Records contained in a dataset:

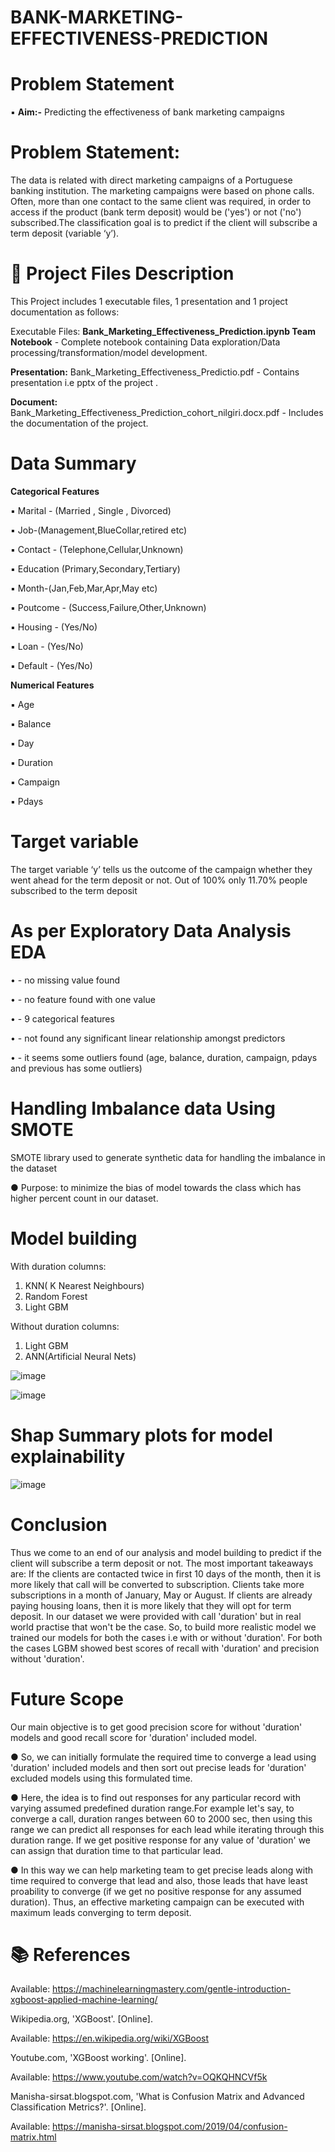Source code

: # BANK-MARKETING-EFFECTIVENESS-PREDICTION

# Problem Statement

▪ **Aim:-** Predicting the effectiveness of bank
marketing campaigns

# Problem Statement:

The data is related with direct marketing campaigns of a Portuguese
banking institution. The marketing campaigns
were based on phone calls. Often, more than one
contact to the same client was required, in order
to access if the product (bank term deposit)
would be ('yes') or not ('no') subscribed.The
classification goal is to predict if the client will
subscribe a term deposit (variable ‘y’).

# 💾 Project Files Description

This Project includes 1 executable files, 1 presentation and 1 project documentation as follows:

Executable Files:
**Bank_Marketing_Effectiveness_Prediction.ipynb Team Notebook** - Complete notebook containing Data exploration/Data processing/transformation/model development.

**Presentation:**
Bank_Marketing_Effectiveness_Predictio.pdf - Contains presentation i.e pptx of the project .

**Document:**
Bank_Marketing_Effectiveness_Prediction_cohort_nilgiri.docx.pdf - Includes the documentation of the project.

# Data Summary

**Categorical Features**

▪ Marital - (Married , Single , Divorced)

▪ Job-(Management,BlueCollar,retired etc)

▪ Contact - (Telephone,Cellular,Unknown)

▪ Education (Primary,Secondary,Tertiary)

▪ Month-(Jan,Feb,Mar,Apr,May etc)

▪ Poutcome - (Success,Failure,Other,Unknown)

▪ Housing - (Yes/No)

▪ Loan - (Yes/No)

▪ Default - (Yes/No)

**Numerical Features**

▪ Age

▪ Balance

▪ Day

▪ Duration

▪ Campaign

▪ Pdays

# Target variable

The target variable ‘y’ tells us the
outcome of the campaign whether they
went ahead for the term deposit or not.
Out of 100% only 11.70% people
subscribed to the term deposit


# As per Exploratory Data Analysis EDA

• - no missing value found

• - no feature found with one value

• - 9 categorical features

• - not found any significant linear relationship amongst predictors

• - it seems some outliers found (age, balance, duration, campaign, pdays and previous
has some outliers)

# Handling Imbalance data Using SMOTE

SMOTE library used to generate synthetic data for handling the
imbalance in the dataset

● Purpose: to minimize the bias of model towards the class which has
higher percent count in our dataset.


# Model building

With duration columns:

1. KNN( K Nearest Neighbours)
2. Random Forest
3. Light GBM

Without duration columns:

1. Light GBM
2. ANN(Artificial Neural Nets)

![image](https://user-images.githubusercontent.com/66200786/161384413-aa902187-b0e5-4076-b24c-69c84194941a.png)

![image](https://user-images.githubusercontent.com/66200786/161384467-909e52c6-a661-46a5-bb9e-63a8f0168e93.png)

# Shap Summary plots for model explainability

![image](https://user-images.githubusercontent.com/66200786/161384539-6bc53a68-e919-4942-b668-fd74e02ace6c.png)

# Conclusion

Thus we come to an end of our analysis and model building to predict if the client will subscribe a term deposit or not. The most important takeaways are:
If the clients are contacted twice in first 10 days of the month, then it is more likely that call will be converted to subscription.
Clients take more subscriptions in a month of January, May or August.
If clients are already paying housing loans, then it is more likely that they will opt for term deposit.
In our dataset we were provided with call 'duration' but in real world practise that won't be the case. So, to build more realistic model we trained our models for both the cases i.e with or without 'duration'. For both the cases LGBM showed best scores of recall with 'duration' and precision without 'duration'.

# Future Scope


Our main objective is to get good precision score for without 'duration' models and good recall
score for 'duration' included model.

● So, we can initially formulate the required time to converge a lead using 'duration' included models
and then sort out precise leads for 'duration' excluded models using this formulated time.

● Here, the idea is to find out responses for any particular record with varying assumed predefined
duration range.For example let's say, to converge a call, duration ranges between 60 to 2000 sec, then using this
range we can predict all responses for each lead while iterating through this duration range. If we
get positive response for any value of 'duration' we can assign that duration time to that particular
lead.

● In this way we can help marketing team to get precise leads along with time required to converge
that lead and also, those leads that have least proability to converge (if we get no positive response
for any assumed duration). Thus, an effective marketing campaign can be executed with maximum
leads converging to term deposit.

# 📚 References

Available: https://machinelearningmastery.com/gentle-introduction-xgboost-applied-machine-learning/

Wikipedia.org, 'XGBoost'. [Online].

Available: https://en.wikipedia.org/wiki/XGBoost

Youtube.com, 'XGBoost working'. [Online].

Available: https://www.youtube.com/watch?v=OQKQHNCVf5k

Manisha-sirsat.blogspot.com, 'What is Confusion Matrix and Advanced Classification Metrics?'. [Online].

Available: https://manisha-sirsat.blogspot.com/2019/04/confusion-matrix.html

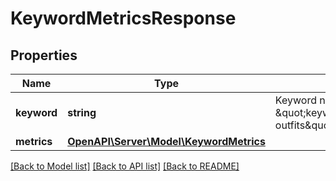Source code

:# KeywordMetricsResponse

## Properties
Name | Type | Description | Notes
------------ | ------------- | ------------- | -------------
**keyword** | **string** | Keyword name, e.g., \&quot;keyword\&quot;:\&quot;fashion outfits\&quot; | [optional] 
**metrics** | [**OpenAPI\Server\Model\KeywordMetrics**](KeywordMetrics.md) |  | [optional] 

[[Back to Model list]](../README.md#documentation-for-models) [[Back to API list]](../README.md#documentation-for-api-endpoints) [[Back to README]](../README.md)



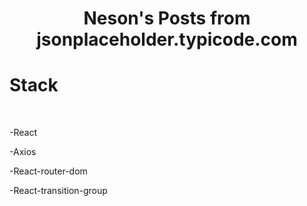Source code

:<h1 align="center">Neson's Posts from jsonplaceholder.typicode.com</a></h1>
<h1>Stack</h1>
<br/>
<p>-React</p>
<p>-Axios</p>
<p>-React-router-dom</p>
<p>-React-transition-group</p>


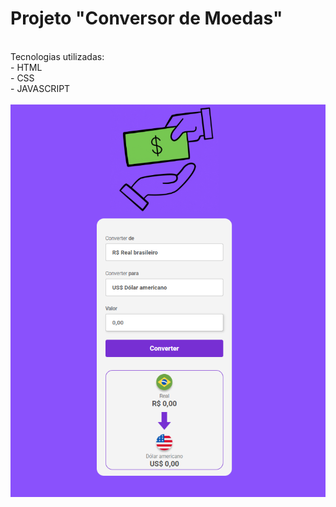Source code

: <h1>Projeto "Conversor de Moedas"</h1>
<br>
Tecnologias utilizadas:
<br>
- HTML
<br>
- CSS
<br>
-  JAVASCRIPT
<br>
<br>
<img src= "https://raw.githubusercontent.com/JeanHolanda/Conversor-de-moedas/842e82460ec95b87e2a8d1727acb81cf476d559c/assets/Resultado.png">
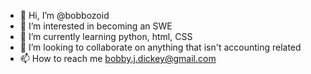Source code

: - 👋 Hi, I’m @bobbozoid
- 👀 I’m interested in becoming an SWE
- 🌱 I’m currently learning python, html, CSS
- 💞️ I’m looking to collaborate on anything that isn't accounting related
- 📫 How to reach me bobby.j.dickey@gmail.com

- [HOW TO COMPLETE THIS TASK]
The job here is to find each line above with the word "leads" and copy it.

- [ANSWER FOR THIS EXERCISE]
and then sort out precise leads for 'duration' excluded models using this formulated time.
● In this way we can help marketing team to get precise leads along with time required to converge
that lead and also, those leads that have least proability to converge (if we get no positive response
leads converging to term deposit.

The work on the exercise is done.